- _The problem_
The answer must consist of every line from the data that holds the string "image".

- _Information supplied_
★ ★ ★ ★ ★ ★ ★

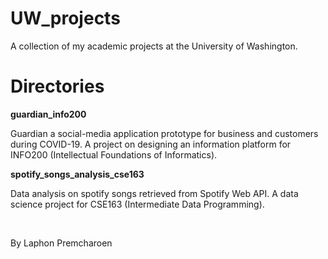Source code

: # UW_projects
<p>A collection of my academic projects at the University of Washington.</p>

# Directories
**guardian_info200**
    <p>Guardian a social-media application prototype for business and customers during COVID-19. A project on designing an information platform for INFO200 (Intellectual Foundations of Informatics).</p>
**spotify_songs_analysis_cse163**  
    <p>Data analysis on spotify songs retrieved from Spotify Web API. A data science project for CSE163 (Intermediate Data Programming).</p>
<br>
<p>By Laphon Premcharoen</p>
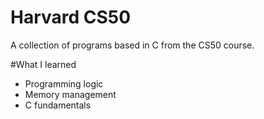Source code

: # Harvard CS50

A collection of programs based in C from the CS50 course. 

#What I learned
- Programming logic
- Memory management
- C fundamentals
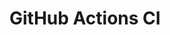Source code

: # GitHub Actions CI
























































































































































































































































































































































































































































































































































































































































































































































































































































































































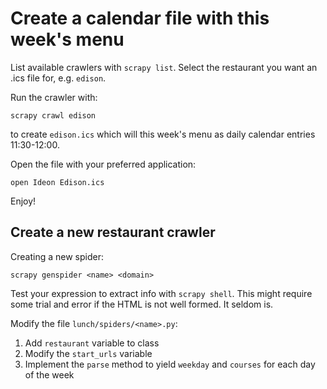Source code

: # Create a calendar file with this week's menu

List available crawlers with `scrapy list`. Select the restaurant you want an .ics file for, e.g. `edison`.

Run the crawler with:

`scrapy crawl edison`

to create `edison.ics` which will this week's menu as daily calendar entries 11:30-12:00. 

Open the file with your preferred application:

`open Ideon Edison.ics`

Enjoy!

## Create a new restaurant crawler

Creating a new spider:

`scrapy genspider <name> <domain>`

Test your expression to extract info with `scrapy shell`. This might require some trial and error if the HTML is not well formed. It seldom is.

Modify the file `lunch/spiders/<name>.py`:

1. Add `restaurant` variable to class
2. Modify the `start_urls` variable
2. Implement the `parse` method to yield `weekday` and `courses` for each day of the week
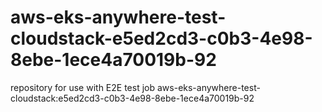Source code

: # aws-eks-anywhere-test-cloudstack-e5ed2cd3-c0b3-4e98-8ebe-1ece4a70019b-92
repository for use with E2E test job aws-eks-anywhere-test-cloudstack:e5ed2cd3-c0b3-4e98-8ebe-1ece4a70019b-92
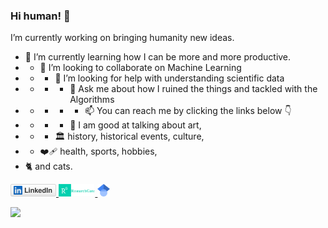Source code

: ### Hi human! 👋

I’m currently working on bringing humanity new ideas.
- 🌱 I’m currently learning how I can be more and more productive.
- - 👯 I’m looking to collaborate on Machine Learning
- - - 🤔 I’m looking for help with understanding scientific data
- - - - 💬 Ask me about how I ruined the things and tackled with the Algorithms
- - - - - 📫 You can reach me by clicking the links below 👇
- - - - 🎨 I am good at talking about art,
- - - 🏛️  history, historical events, culture,
- - ❤️‍🩹 health, sports, hobbies,
- 🐈 and cats.

<a href="https://www.linkedin.com/in/halit-vural">
  <img src="linkedin.svg" height="20">
</a>

<a href="https://www.researchgate.net/profile/H-A-L-I-T-V-U-R-A-L">
  <img src="rg_researchgate.png" height="20" >
</a>

<a href="https://scholar.google.com/citations?user=-ajYhzEAAAAJ&hl=en">
  <img src="scholar.png" height="20" >
</a>

![](https://komarev.com/ghpvc/?username=hvbosna)








<!--
**hvbosna/hvbosna** is a ✨ _special_ ✨ repository because its `README.md` (this file) appears on your GitHub profile.

Here are some ideas to get you started:

- 🔭 I’m currently working on ...
- 🌱 I’m currently learning ...
- 👯 I’m looking to collaborate on ...
- 🤔 I’m looking for help with ...
- 💬 Ask me about ...
- 📫 How to reach me: ...
- 😄 Pronouns: ...
- ⚡ Fun fact: ...
-->
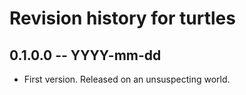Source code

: # Revision history for turtles

## 0.1.0.0 -- YYYY-mm-dd

* First version. Released on an unsuspecting world.
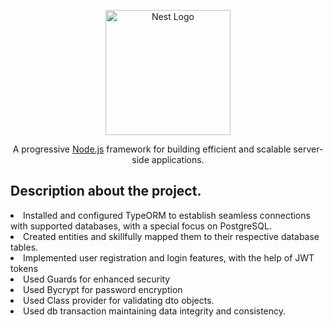 <p align="center">
  <a href="http://nestjs.com/" target="blank"><img src="https://nestjs.com/img/logo-small.svg" width="200" alt="Nest Logo" /></a>
</p>

[circleci-image]: https://img.shields.io/circleci/build/github/nestjs/nest/master?token=abc123def456
[circleci-url]: https://circleci.com/gh/nestjs/nest

  <p align="center">A progressive <a href="http://nodejs.org" target="_blank">Node.js</a> framework for building efficient and scalable server-side applications.</p>
    <p align="center">

## Description about the project.
<li>Installed and configured TypeORM to establish seamless connections with supported databases, with a special focus on PostgreSQL.</li>
<li>Created entities and skillfully mapped them to their respective database tables.</li>
<li>Implemented user registration and login features, with the help of JWT tokens</li>
<li>Used Guards for enhanced security</li>
<li>Used Bycrypt for password encryption</li>
<li>Used Class provider for validating dto objects.</li>
<li>Used db transaction maintaining data integrity and consistency.</li>


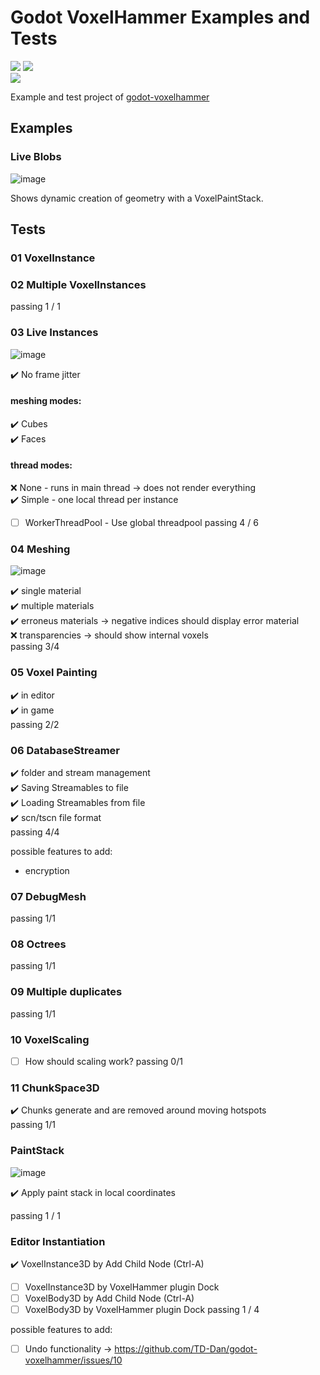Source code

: # Godot VoxelHammer Examples and Tests

<img src="https://badgen.net/badge/Godot/v%204.2.1/blue?icon=https://godotengine.org/themes/godotengine/assets/press/icon_monochrome_dark.svg"> <img src="https://badgen.net/badge/license/MIT/blue"> 
<br>
<img src="https://badgen.net/badge/Tests Passing/10 of 16/orange">

Example and test project of [godot-voxelhammer](https://github.com/TD-Dan/godot-voxelhammer)


## Examples

### Live Blobs

![image](https://user-images.githubusercontent.com/37656679/236407797-eda89daa-d55b-461c-b984-d76e5bb54a62.png)

Shows dynamic creation of geometry with a VoxelPaintStack.

## Tests

### 01 VoxelInstance



### 02 Multiple VoxelInstances

passing 1 / 1


### 03 Live Instances

![image](https://user-images.githubusercontent.com/37656679/235439473-424265e2-1125-42bd-a40e-a77f718ef722.png)

:heavy_check_mark: No frame jitter<br>
#### meshing modes:
:heavy_check_mark: Cubes<br>
:heavy_check_mark: Faces<br>
#### thread modes:
:x: None - runs in main thread -> does not render everything<br>
:heavy_check_mark: Simple - one local thread per instance
- [ ] WorkerThreadPool - Use global threadpool
passing 4 / 6


### 04 Meshing

![image](https://user-images.githubusercontent.com/37656679/236410839-4b8cd054-2900-4f8b-bd4c-9a497dcaf3c5.png)

:heavy_check_mark: single material<br>
:heavy_check_mark: multiple materials<br>
:heavy_check_mark: erroneus materials -> negative indices should display error material<br>
:x: transparencies -> should show internal voxels<br>
passing 3/4


### 05 Voxel Painting
:heavy_check_mark: in editor<br>
:heavy_check_mark: in game<br>
passing 2/2


### 06 DatabaseStreamer
:heavy_check_mark: folder and stream management<br>
:heavy_check_mark: Saving Streamables to file<br>
:heavy_check_mark: Loading Streamables from file<br>
:heavy_check_mark: scn/tscn file format<br>
passing  4/4

possible features to add:
- encryption


### 07 DebugMesh
passing 1/1


### 08 Octrees
passing 1/1


### 09 Multiple duplicates
passing 1/1


### 10 VoxelScaling
- [ ] How should scaling work?
passing 0/1


### 11 ChunkSpace3D
:heavy_check_mark: Chunks generate and are removed around moving hotspots<br>
passing 1/1


### PaintStack

![image](https://user-images.githubusercontent.com/37656679/236412896-96a90f7e-4ec6-4db9-9044-3d624c73f6a9.png)

:heavy_check_mark: Apply paint stack in local coordinates

passing 1 / 1


### Editor Instantiation

:heavy_check_mark: VoxelInstance3D by Add Child Node (Ctrl-A)<br>
- [ ] VoxelInstance3D by VoxelHammer plugin Dock<br>
- [ ] VoxelBody3D by Add Child Node (Ctrl-A)<br>
- [ ] VoxelBody3D by VoxelHammer plugin Dock
passing 1 / 4

possible features to add:
- [ ] Undo functionality -> https://github.com/TD-Dan/godot-voxelhammer/issues/10
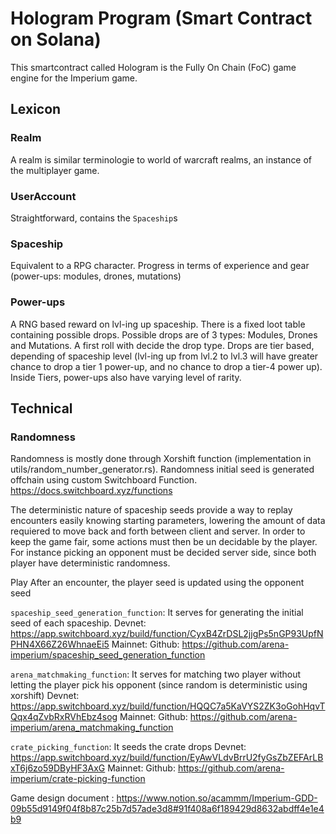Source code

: # Hologram Program (Smart Contract on Solana)

This smartcontract called Hologram is the Fully On Chain (FoC) game engine for the Imperium game.

## Lexicon

### Realm

A realm is similar terminologie to world of warcraft realms, an instance of the multiplayer game.

### UserAccount

Straightforward, contains the `Spaceship`s

### Spaceship

Equivalent to a RPG character. Progress in terms of experience and gear (power-ups: modules, drones, mutations)

### Power-ups

A RNG based reward on lvl-ing up spaceship.
There is a fixed loot table containing possible drops.
Possible drops are of 3 types: Modules, Drones and Mutations. A first roll with decide the drop type.
Drops are tier based, depending of spaceship level (lvl-ing up from lvl.2 to lvl.3 will have greater chance to drop a tier 1 power-up, and no chance to drop a tier-4 power up).
Inside Tiers, power-ups also have varying level of rarity.

## Technical

### Randomness

Randomness is mostly done through Xorshift function (implementation in utils/random_number_generator.rs).
Randomness initial seed is generated offchain using custom Switchboard Function.
<https://docs.switchboard.xyz/functions>

The deterministic nature of spaceship seeds provide a way to replay encounters easily knowing starting parameters, lowering the amount of data requiered to move back and forth between client and server.
In order to keep the game fair, some actions must then be un decidable by the player.
For instance picking an opponent must be decided server side, since both player have deterministic randomness.

Play
After an encounter, the player seed is updated using the opponent seed

`spaceship_seed_generation_function`: It serves for generating the initial seed of each spaceship.
Devnet: <https://app.switchboard.xyz/build/function/CyxB4ZrDSL2jjgPs5nGP93UpfNPHN4X66Z26WhnaeEi5>
Mainnet:
Github: <https://github.com/arena-imperium/spaceship_seed_generation_function>

`arena_matchmaking_function`: It serves for matching two player without letting the player pick his opponent (since random is deterministic using xorshift)
Devnet: <https://app.switchboard.xyz/build/function/HQQC7a5KaVYS2ZK3oGohHqvTQqx4qZvbRxRVhEbz4sog>
Mainnet:
Github: <https://github.com/arena-imperium/arena_matchmaking_function>

`crate_picking_function`: It seeds the crate drops
Devnet: <https://app.switchboard.xyz/build/function/EyAwVLdvBrrU2fyGsZbZEFArLBxT6j6zo59DByHF3AxG>
Mainnet:
Github: <https://github.com/arena-imperium/crate-picking-function>

Game design document : <https://www.notion.so/acammm/Imperium-GDD-09b55d9149f04f8b87c25b7d57ade3d8#91f408a6f189429d8632abdff4e1e4b9>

★ ★ ★ ★ ★ ★ ★

- _Output_
[circleci-image]: https://img.shields.io/circleci/build/github/nestjs/nest/master?token=abc123def456
![image](https://user-images.githubusercontent.com/37656679/236407797-eda89daa-d55b-461c-b984-d76e5bb54a62.png)
![image](https://user-images.githubusercontent.com/37656679/235439473-424265e2-1125-42bd-a40e-a77f718ef722.png)
![image](https://user-images.githubusercontent.com/37656679/236410839-4b8cd054-2900-4f8b-bd4c-9a497dcaf3c5.png)
![image](https://user-images.githubusercontent.com/37656679/236412896-96a90f7e-4ec6-4db9-9044-3d624c73f6a9.png)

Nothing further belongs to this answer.